Records from a collection:
============

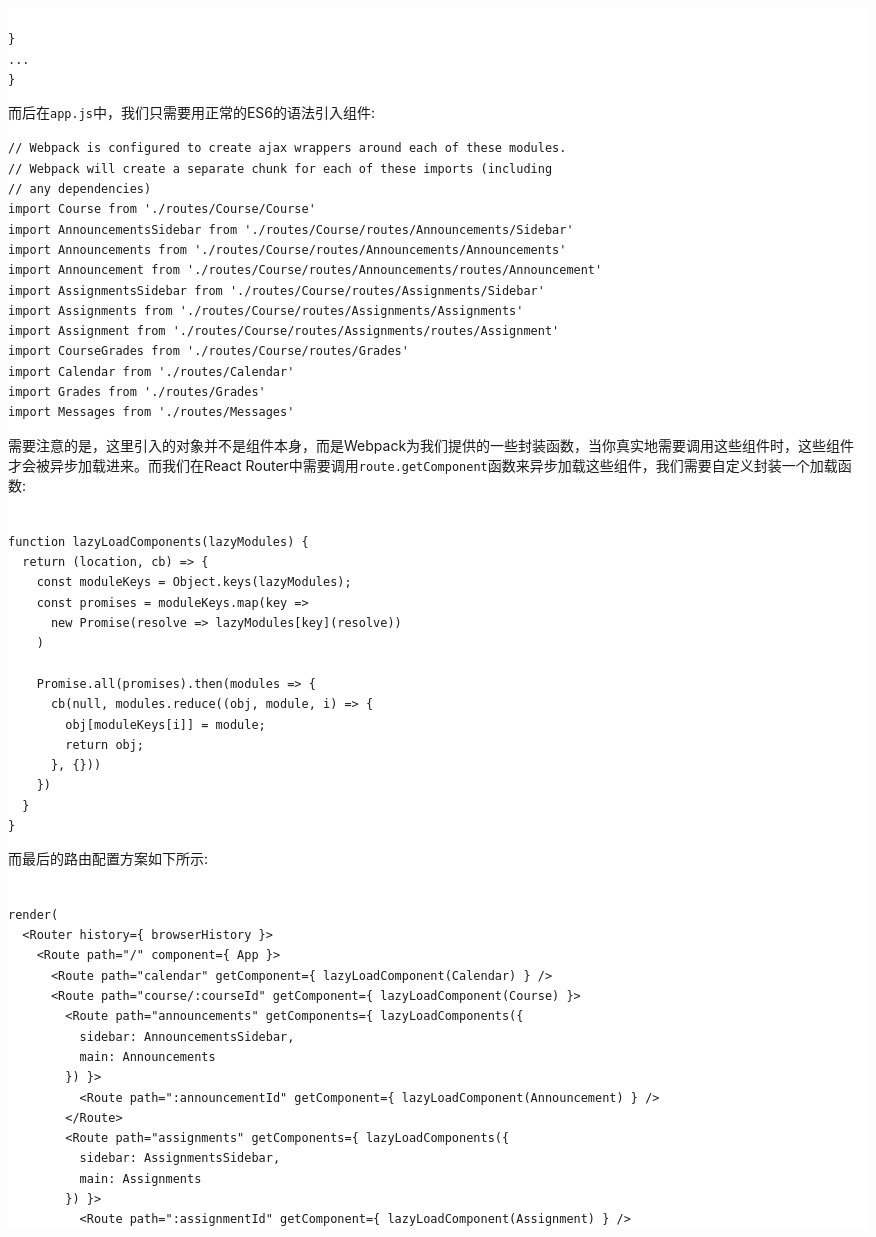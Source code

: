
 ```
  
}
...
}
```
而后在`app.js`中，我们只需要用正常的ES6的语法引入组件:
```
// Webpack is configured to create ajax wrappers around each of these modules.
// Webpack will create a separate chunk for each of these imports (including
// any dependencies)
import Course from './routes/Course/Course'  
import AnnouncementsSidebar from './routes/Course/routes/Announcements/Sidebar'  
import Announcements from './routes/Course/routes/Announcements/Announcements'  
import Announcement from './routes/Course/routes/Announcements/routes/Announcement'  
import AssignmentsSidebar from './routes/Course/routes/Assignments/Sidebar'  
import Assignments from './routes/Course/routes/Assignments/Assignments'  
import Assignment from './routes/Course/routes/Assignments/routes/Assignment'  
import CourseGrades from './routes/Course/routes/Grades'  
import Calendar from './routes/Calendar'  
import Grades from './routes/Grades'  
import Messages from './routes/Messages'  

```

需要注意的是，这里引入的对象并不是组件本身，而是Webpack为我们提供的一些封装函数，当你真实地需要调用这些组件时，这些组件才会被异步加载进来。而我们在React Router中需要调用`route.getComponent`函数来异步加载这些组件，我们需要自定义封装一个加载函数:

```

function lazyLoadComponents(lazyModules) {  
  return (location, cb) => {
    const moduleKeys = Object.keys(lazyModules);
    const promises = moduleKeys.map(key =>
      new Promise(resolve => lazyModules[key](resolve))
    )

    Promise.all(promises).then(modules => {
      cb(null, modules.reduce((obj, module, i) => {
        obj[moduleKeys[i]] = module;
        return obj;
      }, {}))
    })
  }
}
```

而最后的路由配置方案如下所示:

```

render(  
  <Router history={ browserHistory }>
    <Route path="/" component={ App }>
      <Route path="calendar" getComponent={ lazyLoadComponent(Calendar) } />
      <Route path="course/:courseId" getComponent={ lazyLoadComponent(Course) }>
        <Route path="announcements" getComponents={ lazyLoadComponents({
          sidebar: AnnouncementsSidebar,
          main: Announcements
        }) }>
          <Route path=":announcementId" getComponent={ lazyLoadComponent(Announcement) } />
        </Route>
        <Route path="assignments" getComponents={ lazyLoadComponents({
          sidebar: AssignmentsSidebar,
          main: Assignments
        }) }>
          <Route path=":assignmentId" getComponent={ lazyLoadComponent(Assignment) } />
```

============

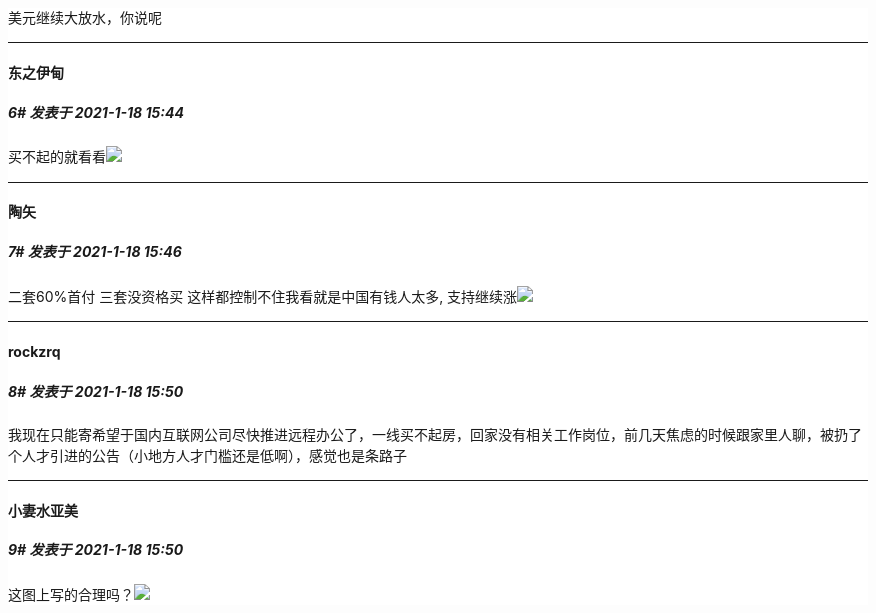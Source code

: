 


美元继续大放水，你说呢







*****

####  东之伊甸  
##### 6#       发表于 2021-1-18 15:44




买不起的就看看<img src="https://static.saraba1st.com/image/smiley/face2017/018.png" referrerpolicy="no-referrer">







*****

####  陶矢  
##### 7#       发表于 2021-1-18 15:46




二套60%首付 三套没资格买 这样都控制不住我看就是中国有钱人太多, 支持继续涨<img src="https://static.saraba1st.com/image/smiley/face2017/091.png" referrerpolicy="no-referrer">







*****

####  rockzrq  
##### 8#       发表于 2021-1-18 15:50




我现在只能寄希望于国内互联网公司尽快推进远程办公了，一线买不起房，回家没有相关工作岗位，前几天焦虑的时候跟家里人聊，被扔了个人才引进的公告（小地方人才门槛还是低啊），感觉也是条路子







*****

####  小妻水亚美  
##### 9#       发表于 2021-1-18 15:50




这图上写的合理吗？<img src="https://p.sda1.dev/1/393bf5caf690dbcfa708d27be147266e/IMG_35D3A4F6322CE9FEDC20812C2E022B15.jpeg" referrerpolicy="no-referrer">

============

All lines holding the word "const" must be copied from the data.

■ YOUR RESPONSE
    const moduleKeys = Object.keys(lazyModules);
    const promises = moduleKeys.map(key =>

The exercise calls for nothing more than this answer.